All books by James B. Salazar

From the patricians of the early republic to post-Reconstruction racial scientists, from fin de siècle progressivist social reformers to post-war sociologists, character, that curiously formable yet equally formidable “stuff,” has had a long and checkered history giving shape to the American national identity.

Bodies of Reform reconceives this pivotal category of nineteenth-century literature and culture by charting the development of the concept of “character” in the fictional genres, social reform movements, and political cultures of the United States from the mid-nineteenth to the early-twentieth century. By reading novelists such as Herman Melville, Mark Twain, Pauline Hopkins, and Charlotte Perkins Gilman alongside a diverse collection of texts concerned with the mission of building character, including child-rearing guides, muscle-building magazines, libel and naturalization law, Scout handbooks, and success manuals, James B. Salazar uncovers how the cultural practices of representing character operated in tandem with the character-building strategies of social reformers. His innovative reading of this archive offers a radical revision of this defining category in U.S. literature and culture, arguing that character was the keystone of a cultural politics of embodiment, a politics that played a critical role in determining-and contesting-the social mobility, political authority, and cultural meaning of the raced and gendered body.


  • “Salazar’s splendid study gives this term a cultural history, and in the process shows how the rhetoric of character has profound effects on what we do from child-rearing, to physical exercise, to racial exclusion, to immigrant inclusion, and the contours of democratic citizenship itself.”

    —Karen Sánchez-Eppler, Amherst College

  • “James Salazar takes the term ‘character’—pervasive and elusive—and accounts for its centrality by showing how it embodies the contradictions of modern America. In a series of intricate literary readings, he analyzes the ways in which the late-nineteenth-century obsession with building ‘character’ vivified social distinctions but also, in its instabilities, became the pivot for critique.”

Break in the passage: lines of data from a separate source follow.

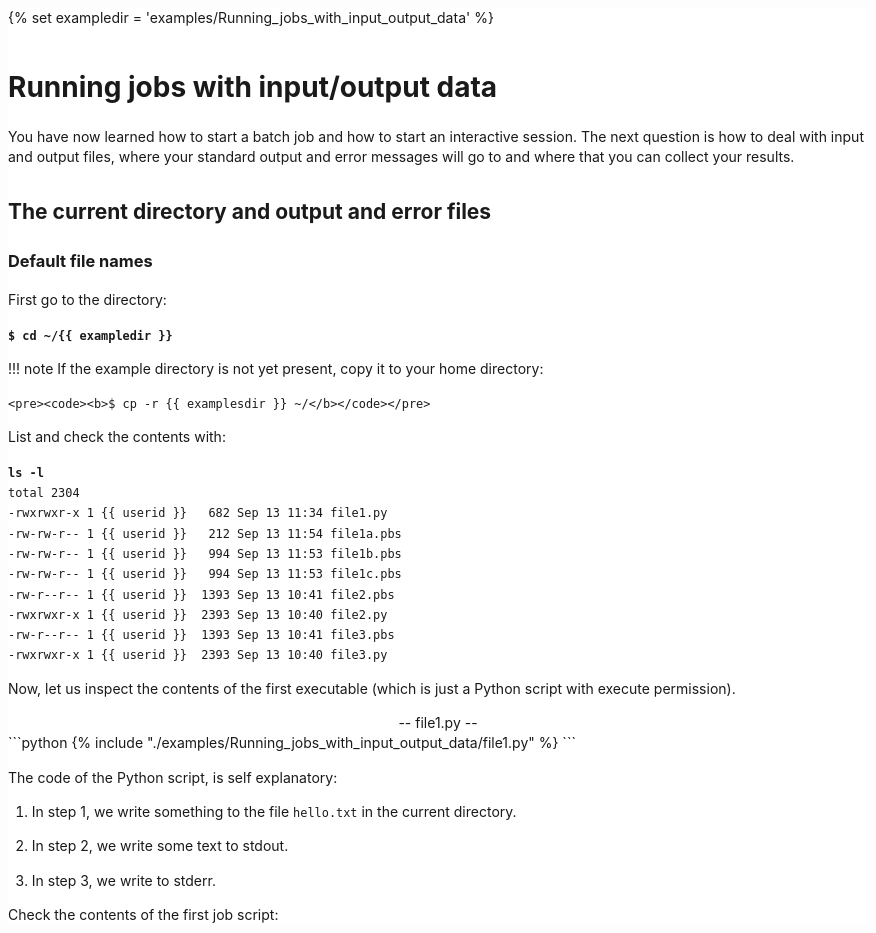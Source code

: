 {% set exampledir = 'examples/Running_jobs_with_input_output_data' %}

# Running jobs with input/output data

You have now learned how to start a batch job and how to start an
interactive session. The next question is how to deal with input and
output files, where your standard output and error messages will go to
and where that you can collect your results.

## The current directory and output and error files

### Default file names

First go to the directory:

<pre><code><b>$ cd ~/{{ exampledir }}</b>
</code></pre>

!!! note
    If the example directory is not yet present, copy it to your home directory:

    <pre><code><b>$ cp -r {{ examplesdir }} ~/</b></code></pre>


List and check the contents with:

<pre><code><b>ls -l</b>
total 2304
-rwxrwxr-x 1 {{ userid }}   682 Sep 13 11:34 file1.py
-rw-rw-r-- 1 {{ userid }}   212 Sep 13 11:54 file1a.pbs
-rw-rw-r-- 1 {{ userid }}   994 Sep 13 11:53 file1b.pbs
-rw-rw-r-- 1 {{ userid }}   994 Sep 13 11:53 file1c.pbs
-rw-r--r-- 1 {{ userid }}  1393 Sep 13 10:41 file2.pbs
-rwxrwxr-x 1 {{ userid }}  2393 Sep 13 10:40 file2.py
-rw-r--r-- 1 {{ userid }}  1393 Sep 13 10:41 file3.pbs
-rwxrwxr-x 1 {{ userid }}  2393 Sep 13 10:40 file3.py
</code></pre>

Now, let us inspect the contents of the first executable (which is just
a Python script with execute permission).

<center>-- file1.py --</center>
```python
{% include "./examples/Running_jobs_with_input_output_data/file1.py" %}
```

The code of the Python script, is self explanatory:

1.  In step 1, we write something to the file `hello.txt` in the current
    directory.

2.  In step 2, we write some text to stdout.

3.  In step 3, we write to stderr.

Check the contents of the first job script:
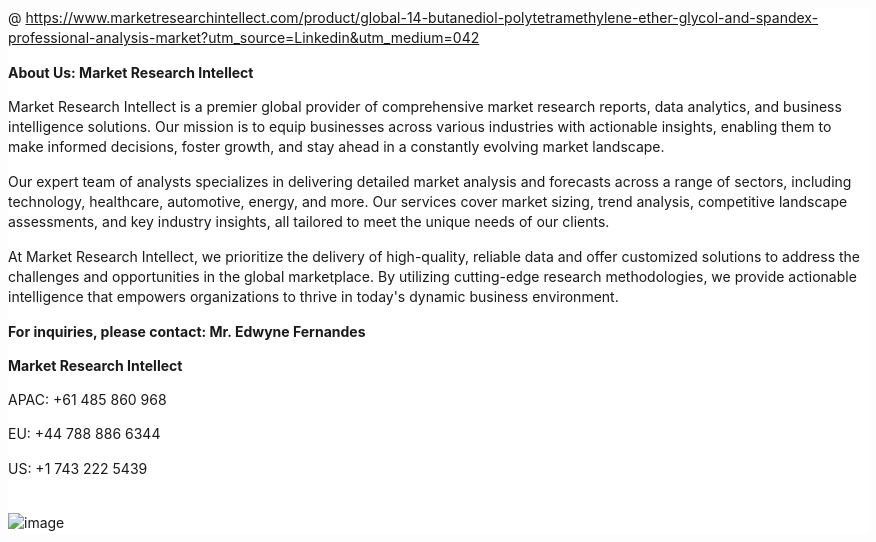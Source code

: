 @</strong>&nbsp;<a href="https://www.marketresearchintellect.com/product/global-14-butanediol-polytetramethylene-ether-glycol-and-spandex-professional-analysis-market?utm_source=Linkedin&utm_medium=042">https://www.marketresearchintellect.com/product/global-14-butanediol-polytetramethylene-ether-glycol-and-spandex-professional-analysis-market?utm_source=Linkedin&utm_medium=042</a></span></p><p><strong>About Us: Market Research Intellect</strong></p><p>Market Research Intellect is a premier global provider of comprehensive market research reports, data analytics, and business intelligence solutions. Our mission is to equip businesses across various industries with actionable insights, enabling them to make informed decisions, foster growth, and stay ahead in a constantly evolving market landscape.</p><p>Our expert team of analysts specializes in delivering detailed market analysis and forecasts across a range of sectors, including technology, healthcare, automotive, energy, and more. Our services cover market sizing, trend analysis, competitive landscape assessments, and key industry insights, all tailored to meet the unique needs of our clients.</p><p>At Market Research Intellect, we prioritize the delivery of high-quality, reliable data and offer customized solutions to address the challenges and opportunities in the global marketplace. By utilizing cutting-edge research methodologies, we provide actionable intelligence that empowers organizations to thrive in today's dynamic business environment.</p><p><strong>For inquiries, please contact: Mr. Edwyne Fernandes</strong></p><p><strong>Market Research Intellect</strong></p><p>APAC: +61 485 860 968</p><p>EU: +44 788 886 6344</p><p>US: +1 743 222 5439</p></div><div class="article-main__content" data-test-id="publishing-text-block">&nbsp;</div>
![image](https://github.com/user-attachments/assets/c886dc6f-e753-41a6-949f-3f697a5a3488)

    —Samuel Otter, University of California, Berkeley

  • "[Salazar] ably integrates an impressive array of materials into his readings."

    New England Quarterly

  • "This detailed and carefully argued book charts the development of character...drawing on a rich archive of primary sources."

    —William Gleason, The Journal of American History

  • "A comprehensive and original study of the various ways the rhetoric of character appeared in American culture."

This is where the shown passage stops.